[GIVEN RECORDS Boundary: Start]

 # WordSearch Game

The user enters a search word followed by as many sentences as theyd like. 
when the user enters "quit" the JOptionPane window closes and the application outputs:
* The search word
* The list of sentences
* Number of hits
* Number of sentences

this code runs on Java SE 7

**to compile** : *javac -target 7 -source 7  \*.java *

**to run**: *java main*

[GIVEN RECORDS Boundary: End]

Where the records above contain a line with "The user enters a", repeat that line and each later line through the end, exactly, and nothing more.

The user enters a search word followed by as many sentences as theyd like. 
when the user enters "quit" the JOptionPane window closes and the application outputs:
* The search word
* The list of sentences
* Number of hits
* Number of sentences

this code runs on Java SE 7

**to compile** : *javac -target 7 -source 7  \*.java *

**to run**: *java main*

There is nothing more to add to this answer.